We express the **objective function** as:

$$
\min_{R \in \mathbb{R}^{m \times n}} \sum_{(u,i) \in \Delta} (R_{ui} - A_{ui})^2 + \lambda_1 \left( \sum_{u \in U} (b_u)^2 + \sum_{i \in I} (b_i)^2 \right)
$$

Where:

- $\Delta$ is the index set of observed entries  
- $U$ is the set of all users $\{u_1, u_2, \ldots, u_m\}$  
- $I$ is the set of all animes $\{i_1, i_2, \ldots, i_n\}$  
- $A \in \mathbb{R}^{m \times n}$ is the incomplete rating matrix, where $A_{ui}$ is user $u$'s actual rating of anime $i$  
- $R \in \mathbb{R}^{m \times n}$ is the completed rating matrix, where $R_{ui}$ is user $u$'s predicted rating of anime $i$  
- $b_u$ is the deviation of user $u$'s rating from the average  
- $b_i$ is the deviation of anime $i$'s rating from the average  
- $\lambda_1$ is the regularization parameter

Optionally, we can express the predicted rating as:

$$
R_{ui} = \mu + b_u + b_i
$$

Where $\mu$ is the mean of all known ratings.

---

In summary, the first term of the objective function minimizes the squared error between the observed ratings $A_{ui}$ and the predicted ratings $R_{ui}$. The second term penalizes the sum of squared biases of users and items to avoid overfitting.

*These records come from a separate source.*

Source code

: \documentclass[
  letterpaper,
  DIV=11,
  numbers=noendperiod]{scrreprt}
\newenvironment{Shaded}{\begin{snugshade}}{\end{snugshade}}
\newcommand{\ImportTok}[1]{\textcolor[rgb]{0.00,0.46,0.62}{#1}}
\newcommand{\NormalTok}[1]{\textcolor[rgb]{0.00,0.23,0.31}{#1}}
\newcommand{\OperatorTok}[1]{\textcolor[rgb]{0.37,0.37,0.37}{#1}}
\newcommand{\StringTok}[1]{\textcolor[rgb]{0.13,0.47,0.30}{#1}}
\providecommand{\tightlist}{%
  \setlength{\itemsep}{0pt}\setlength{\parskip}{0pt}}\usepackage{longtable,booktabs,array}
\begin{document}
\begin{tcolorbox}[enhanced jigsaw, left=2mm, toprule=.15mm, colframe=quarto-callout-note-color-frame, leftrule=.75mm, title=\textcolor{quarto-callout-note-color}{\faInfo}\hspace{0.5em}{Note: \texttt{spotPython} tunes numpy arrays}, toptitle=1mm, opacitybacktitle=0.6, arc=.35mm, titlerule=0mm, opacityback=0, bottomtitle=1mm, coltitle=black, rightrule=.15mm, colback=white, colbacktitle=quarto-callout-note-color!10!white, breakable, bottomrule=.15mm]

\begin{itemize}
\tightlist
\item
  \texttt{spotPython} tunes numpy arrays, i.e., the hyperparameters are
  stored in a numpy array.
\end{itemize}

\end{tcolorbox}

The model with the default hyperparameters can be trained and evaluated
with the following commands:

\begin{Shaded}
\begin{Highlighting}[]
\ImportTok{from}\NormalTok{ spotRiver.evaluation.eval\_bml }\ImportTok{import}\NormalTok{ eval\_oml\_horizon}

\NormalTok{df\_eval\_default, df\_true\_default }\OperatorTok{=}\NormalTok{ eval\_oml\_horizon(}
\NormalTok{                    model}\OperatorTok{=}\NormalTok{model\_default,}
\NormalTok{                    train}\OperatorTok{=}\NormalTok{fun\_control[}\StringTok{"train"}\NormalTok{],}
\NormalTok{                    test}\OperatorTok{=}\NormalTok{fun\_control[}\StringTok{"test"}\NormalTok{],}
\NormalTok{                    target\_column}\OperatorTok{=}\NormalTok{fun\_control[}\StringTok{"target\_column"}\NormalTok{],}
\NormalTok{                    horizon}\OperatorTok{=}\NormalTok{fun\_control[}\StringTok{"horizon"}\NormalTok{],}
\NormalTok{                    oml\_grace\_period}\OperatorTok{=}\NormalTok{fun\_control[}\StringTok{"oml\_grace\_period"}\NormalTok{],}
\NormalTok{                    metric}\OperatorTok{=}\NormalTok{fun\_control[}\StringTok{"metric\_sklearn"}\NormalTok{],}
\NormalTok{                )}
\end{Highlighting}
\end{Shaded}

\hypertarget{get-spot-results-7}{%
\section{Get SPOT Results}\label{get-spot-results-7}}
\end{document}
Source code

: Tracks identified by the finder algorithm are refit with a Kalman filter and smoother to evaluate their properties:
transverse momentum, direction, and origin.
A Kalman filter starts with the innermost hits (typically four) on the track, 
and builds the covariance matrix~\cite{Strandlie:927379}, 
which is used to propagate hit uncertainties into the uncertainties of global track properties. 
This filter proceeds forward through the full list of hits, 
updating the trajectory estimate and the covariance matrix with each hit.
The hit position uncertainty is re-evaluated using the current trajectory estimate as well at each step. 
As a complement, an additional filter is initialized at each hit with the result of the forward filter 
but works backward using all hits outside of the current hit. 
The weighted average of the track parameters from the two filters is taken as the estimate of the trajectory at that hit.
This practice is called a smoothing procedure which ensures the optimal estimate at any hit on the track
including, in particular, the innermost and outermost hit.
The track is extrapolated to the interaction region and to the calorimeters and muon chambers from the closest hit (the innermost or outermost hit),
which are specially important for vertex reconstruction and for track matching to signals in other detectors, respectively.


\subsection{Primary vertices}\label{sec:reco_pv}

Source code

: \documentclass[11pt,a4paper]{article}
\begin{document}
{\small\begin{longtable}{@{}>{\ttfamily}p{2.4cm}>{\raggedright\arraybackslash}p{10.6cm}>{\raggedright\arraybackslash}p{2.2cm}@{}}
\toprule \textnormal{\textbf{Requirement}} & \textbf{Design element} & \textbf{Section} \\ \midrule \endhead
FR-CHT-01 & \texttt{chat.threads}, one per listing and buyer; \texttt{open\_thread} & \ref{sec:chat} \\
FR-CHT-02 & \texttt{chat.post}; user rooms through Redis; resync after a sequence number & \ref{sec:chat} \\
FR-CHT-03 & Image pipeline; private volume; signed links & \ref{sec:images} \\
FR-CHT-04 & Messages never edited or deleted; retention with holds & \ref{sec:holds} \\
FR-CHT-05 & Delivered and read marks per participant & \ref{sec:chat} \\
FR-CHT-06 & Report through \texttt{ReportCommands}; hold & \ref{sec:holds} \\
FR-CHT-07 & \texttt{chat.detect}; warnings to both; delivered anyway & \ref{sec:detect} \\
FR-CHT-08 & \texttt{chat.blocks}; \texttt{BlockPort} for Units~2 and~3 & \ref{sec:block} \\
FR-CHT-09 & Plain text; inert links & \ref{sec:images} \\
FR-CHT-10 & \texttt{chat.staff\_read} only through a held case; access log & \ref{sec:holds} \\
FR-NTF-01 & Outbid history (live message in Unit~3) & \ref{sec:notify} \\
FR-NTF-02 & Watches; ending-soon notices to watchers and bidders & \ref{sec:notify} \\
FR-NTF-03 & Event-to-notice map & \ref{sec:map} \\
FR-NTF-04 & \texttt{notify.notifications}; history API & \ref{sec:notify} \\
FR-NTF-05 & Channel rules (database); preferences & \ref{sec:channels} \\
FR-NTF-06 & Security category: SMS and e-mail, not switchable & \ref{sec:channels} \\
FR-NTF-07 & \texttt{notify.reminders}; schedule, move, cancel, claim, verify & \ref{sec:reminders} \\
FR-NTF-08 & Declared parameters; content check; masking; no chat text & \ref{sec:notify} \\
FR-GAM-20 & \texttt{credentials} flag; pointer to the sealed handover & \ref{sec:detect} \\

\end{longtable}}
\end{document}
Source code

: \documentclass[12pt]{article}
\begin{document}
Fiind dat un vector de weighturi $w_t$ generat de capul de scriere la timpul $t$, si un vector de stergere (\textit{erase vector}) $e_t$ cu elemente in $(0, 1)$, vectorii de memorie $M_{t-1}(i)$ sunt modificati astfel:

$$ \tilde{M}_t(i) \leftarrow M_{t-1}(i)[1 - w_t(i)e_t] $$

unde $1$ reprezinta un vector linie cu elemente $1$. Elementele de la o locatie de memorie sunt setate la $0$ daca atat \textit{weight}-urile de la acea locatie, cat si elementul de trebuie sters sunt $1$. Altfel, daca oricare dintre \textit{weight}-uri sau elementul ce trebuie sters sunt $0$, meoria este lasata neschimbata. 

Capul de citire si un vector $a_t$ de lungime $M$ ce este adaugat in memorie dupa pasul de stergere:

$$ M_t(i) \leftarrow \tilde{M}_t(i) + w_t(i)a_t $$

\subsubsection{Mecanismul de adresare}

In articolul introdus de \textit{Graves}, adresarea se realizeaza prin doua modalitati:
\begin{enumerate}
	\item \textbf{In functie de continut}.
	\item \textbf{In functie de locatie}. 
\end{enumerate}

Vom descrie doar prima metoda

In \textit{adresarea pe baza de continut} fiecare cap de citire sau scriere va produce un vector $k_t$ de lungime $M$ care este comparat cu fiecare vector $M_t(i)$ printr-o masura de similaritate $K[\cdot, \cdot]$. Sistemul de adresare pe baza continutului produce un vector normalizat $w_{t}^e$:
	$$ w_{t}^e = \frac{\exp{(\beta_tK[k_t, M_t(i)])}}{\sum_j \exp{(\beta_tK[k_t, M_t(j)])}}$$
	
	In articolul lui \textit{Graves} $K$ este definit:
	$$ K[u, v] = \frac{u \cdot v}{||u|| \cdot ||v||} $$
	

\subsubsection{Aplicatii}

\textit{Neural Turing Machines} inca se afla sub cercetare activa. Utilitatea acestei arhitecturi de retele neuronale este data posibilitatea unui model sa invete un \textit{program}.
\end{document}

The regularization parameter $\lambda_1 > 0$ discourages excessively large bias terms.

In [4]:
# baseline model lambda = 5, using dataset 1
baseline_matrix_1 = baseline_model(5, df_1)
recommend_anime(baseline_matrix_1, chosen_user_1, df_1)

Unnamed: 0,title,predicted_rating
0,Monster,8.435279
1,Steins;Gate,8.411371
2,Fullmetal Alchemist: Brotherhood,8.118812
3,Yojouhan Shinwa Taikei,8.06879
4,Ginga Eiyuu Densetsu,8.061904


In [5]:
# baseline model lambda = 5, using dataset 2
baseline_matrix_2 = baseline_model(5, df_2)
recommend_anime(baseline_matrix_2, chosen_user_2, df_2)

Unnamed: 0,title,predicted_rating
0,Gekkan Shoujo Nozaki-kun,8.816964
1,Tenkuu no Shiro Laputa,8.562032
2,Ping Pong the Animation,8.413421
3,Perfect Blue,8.363466
4,Sennen Joyuu,8.352636


## 2. $\ell_2$-Regularized Matrix Factorization Model (ALS)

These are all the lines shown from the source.